[Stored data]
= = =

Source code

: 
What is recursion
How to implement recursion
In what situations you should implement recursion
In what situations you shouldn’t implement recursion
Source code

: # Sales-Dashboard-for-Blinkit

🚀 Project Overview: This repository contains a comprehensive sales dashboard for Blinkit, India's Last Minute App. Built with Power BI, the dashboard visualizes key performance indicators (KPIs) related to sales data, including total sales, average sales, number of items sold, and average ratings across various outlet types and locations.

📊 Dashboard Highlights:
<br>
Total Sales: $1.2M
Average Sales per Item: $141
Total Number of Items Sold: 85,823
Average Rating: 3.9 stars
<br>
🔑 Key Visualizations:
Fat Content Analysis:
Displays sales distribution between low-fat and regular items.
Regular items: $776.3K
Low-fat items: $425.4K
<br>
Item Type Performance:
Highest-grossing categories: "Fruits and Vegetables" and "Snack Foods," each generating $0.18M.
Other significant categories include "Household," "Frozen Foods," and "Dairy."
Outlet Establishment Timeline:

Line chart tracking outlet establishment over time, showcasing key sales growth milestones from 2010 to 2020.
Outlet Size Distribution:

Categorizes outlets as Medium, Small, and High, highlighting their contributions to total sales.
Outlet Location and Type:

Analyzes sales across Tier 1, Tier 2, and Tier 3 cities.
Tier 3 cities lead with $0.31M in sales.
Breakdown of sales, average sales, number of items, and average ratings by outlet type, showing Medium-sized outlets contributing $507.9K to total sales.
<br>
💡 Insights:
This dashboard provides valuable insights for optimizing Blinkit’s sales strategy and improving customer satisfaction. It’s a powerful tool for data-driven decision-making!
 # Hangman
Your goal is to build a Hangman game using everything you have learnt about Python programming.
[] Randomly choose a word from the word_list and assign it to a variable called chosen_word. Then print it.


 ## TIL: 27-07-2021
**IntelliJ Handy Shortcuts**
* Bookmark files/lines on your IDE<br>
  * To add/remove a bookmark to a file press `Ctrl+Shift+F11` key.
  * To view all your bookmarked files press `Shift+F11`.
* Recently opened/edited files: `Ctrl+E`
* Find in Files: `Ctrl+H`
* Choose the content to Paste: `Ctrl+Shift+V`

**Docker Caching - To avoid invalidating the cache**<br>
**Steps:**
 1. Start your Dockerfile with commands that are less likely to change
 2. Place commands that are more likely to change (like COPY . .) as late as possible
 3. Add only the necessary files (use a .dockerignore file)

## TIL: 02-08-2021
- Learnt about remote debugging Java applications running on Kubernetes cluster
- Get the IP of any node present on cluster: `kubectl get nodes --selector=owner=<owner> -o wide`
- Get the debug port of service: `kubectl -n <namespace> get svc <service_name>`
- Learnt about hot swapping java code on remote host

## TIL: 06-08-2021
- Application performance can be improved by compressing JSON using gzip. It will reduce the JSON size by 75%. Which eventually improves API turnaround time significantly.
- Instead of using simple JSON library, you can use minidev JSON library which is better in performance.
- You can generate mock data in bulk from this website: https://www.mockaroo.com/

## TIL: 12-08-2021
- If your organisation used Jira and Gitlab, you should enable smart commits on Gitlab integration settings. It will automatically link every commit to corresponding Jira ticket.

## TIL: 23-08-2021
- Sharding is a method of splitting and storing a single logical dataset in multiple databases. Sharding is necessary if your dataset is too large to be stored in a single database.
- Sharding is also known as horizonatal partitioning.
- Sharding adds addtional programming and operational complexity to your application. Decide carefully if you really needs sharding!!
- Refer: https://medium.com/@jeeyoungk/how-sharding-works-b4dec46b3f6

= = =

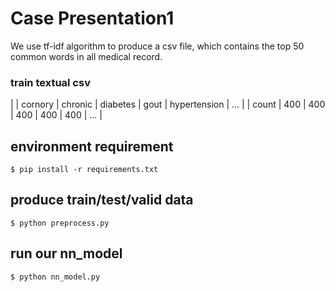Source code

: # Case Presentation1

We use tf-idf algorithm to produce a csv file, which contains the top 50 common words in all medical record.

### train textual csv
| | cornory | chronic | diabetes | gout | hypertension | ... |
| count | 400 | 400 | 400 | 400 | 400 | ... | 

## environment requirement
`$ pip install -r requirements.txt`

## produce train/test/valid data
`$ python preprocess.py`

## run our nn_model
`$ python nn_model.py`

= = =

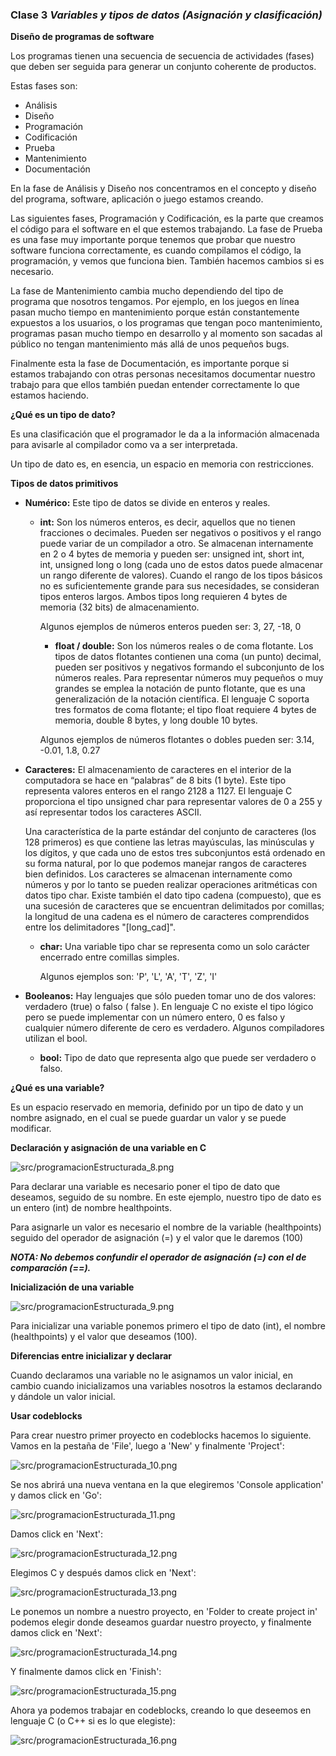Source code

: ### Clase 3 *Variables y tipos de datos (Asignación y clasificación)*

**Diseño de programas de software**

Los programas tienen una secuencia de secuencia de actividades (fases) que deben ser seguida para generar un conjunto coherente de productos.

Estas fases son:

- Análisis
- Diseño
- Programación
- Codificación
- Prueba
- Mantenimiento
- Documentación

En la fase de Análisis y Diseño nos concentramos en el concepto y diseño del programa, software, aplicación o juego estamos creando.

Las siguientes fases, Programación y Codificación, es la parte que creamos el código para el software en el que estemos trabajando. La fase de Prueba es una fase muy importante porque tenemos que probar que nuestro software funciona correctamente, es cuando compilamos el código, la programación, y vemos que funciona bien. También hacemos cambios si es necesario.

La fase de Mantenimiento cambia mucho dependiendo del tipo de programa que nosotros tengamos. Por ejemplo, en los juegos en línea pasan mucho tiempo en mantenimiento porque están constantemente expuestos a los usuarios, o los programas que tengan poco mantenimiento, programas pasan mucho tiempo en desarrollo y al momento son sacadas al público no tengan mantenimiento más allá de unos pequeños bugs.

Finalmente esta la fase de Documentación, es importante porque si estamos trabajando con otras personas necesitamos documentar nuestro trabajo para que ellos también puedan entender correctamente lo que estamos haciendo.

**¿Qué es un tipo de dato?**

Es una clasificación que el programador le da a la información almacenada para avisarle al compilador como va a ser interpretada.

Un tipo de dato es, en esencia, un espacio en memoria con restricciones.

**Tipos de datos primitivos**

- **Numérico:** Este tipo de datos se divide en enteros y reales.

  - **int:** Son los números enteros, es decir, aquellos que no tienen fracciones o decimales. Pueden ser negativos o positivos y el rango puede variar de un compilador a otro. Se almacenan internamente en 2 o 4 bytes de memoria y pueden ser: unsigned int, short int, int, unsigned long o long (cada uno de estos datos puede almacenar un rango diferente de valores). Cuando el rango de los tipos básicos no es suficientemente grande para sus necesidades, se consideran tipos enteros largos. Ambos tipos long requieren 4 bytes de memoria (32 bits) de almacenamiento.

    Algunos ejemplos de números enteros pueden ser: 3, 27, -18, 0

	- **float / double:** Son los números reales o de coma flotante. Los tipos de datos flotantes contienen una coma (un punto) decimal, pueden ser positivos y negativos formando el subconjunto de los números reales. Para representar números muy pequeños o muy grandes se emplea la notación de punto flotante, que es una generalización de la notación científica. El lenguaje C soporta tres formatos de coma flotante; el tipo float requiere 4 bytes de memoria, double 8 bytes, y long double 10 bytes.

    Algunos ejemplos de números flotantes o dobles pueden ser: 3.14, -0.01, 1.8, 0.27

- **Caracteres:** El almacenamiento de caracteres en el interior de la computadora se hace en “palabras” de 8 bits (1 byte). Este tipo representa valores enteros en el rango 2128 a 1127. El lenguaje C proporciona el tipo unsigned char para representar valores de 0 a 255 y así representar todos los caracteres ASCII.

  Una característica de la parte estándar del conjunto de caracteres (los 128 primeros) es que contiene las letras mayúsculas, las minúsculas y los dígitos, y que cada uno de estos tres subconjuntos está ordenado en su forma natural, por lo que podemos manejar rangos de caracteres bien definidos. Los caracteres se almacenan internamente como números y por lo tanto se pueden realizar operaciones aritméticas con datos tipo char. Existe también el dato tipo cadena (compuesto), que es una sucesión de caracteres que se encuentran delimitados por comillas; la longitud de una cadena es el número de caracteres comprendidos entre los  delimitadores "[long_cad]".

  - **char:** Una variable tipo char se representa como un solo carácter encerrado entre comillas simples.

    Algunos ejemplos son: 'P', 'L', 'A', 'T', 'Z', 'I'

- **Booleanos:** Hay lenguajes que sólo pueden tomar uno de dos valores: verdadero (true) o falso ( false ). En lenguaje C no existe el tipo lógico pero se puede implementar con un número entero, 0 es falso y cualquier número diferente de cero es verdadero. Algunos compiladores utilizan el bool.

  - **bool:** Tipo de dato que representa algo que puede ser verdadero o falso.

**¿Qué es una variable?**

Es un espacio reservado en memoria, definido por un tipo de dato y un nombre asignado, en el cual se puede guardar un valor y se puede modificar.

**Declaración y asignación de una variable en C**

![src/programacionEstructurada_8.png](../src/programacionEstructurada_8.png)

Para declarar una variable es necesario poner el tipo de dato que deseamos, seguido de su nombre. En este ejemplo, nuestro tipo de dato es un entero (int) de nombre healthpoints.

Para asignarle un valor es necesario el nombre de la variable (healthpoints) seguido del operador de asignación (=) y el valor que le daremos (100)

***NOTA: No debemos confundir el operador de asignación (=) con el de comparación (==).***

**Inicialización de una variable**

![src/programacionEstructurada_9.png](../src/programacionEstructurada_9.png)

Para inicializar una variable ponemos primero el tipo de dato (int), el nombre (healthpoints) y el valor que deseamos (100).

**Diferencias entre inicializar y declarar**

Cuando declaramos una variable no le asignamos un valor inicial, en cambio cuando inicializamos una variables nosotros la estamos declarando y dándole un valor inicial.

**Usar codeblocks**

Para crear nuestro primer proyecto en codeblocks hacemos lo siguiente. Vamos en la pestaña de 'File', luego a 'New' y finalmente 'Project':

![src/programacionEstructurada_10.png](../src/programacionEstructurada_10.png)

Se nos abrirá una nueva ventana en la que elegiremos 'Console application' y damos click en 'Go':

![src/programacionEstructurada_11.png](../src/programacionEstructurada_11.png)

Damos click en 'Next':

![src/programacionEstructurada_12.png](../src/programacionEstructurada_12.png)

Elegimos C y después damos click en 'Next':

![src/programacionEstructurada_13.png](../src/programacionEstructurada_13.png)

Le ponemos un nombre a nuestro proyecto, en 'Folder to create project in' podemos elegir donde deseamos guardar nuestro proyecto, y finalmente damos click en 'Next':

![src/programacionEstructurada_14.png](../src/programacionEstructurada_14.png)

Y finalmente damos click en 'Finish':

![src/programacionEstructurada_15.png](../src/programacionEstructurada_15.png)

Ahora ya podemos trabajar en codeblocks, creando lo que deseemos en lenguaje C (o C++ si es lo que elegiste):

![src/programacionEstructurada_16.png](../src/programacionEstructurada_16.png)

= = =

* What to work on
Look through the records and copy every line that has the word "almacenan".

* Answer below
  - **int:** Son los números enteros, es decir, aquellos que no tienen fracciones o decimales. Pueden ser negativos o positivos y el rango puede variar de un compilador a otro. Se almacenan internamente en 2 o 4 bytes de memoria y pueden ser: unsigned int, short int, int, unsigned long o long (cada uno de estos datos puede almacenar un rango diferente de valores). Cuando el rango de los tipos básicos no es suficientemente grande para sus necesidades, se consideran tipos enteros largos. Ambos tipos long requieren 4 bytes de memoria (32 bits) de almacenamiento.
  Una característica de la parte estándar del conjunto de caracteres (los 128 primeros) es que contiene las letras mayúsculas, las minúsculas y los dígitos, y que cada uno de estos tres subconjuntos está ordenado en su forma natural, por lo que podemos manejar rangos de caracteres bien definidos. Los caracteres se almacenan internamente como números y por lo tanto se pueden realizar operaciones aritméticas con datos tipo char. Existe también el dato tipo cadena (compuesto), que es una sucesión de caracteres que se encuentran delimitados por comillas; la longitud de una cadena es el número de caracteres comprendidos entre los  delimitadores "[long_cad]".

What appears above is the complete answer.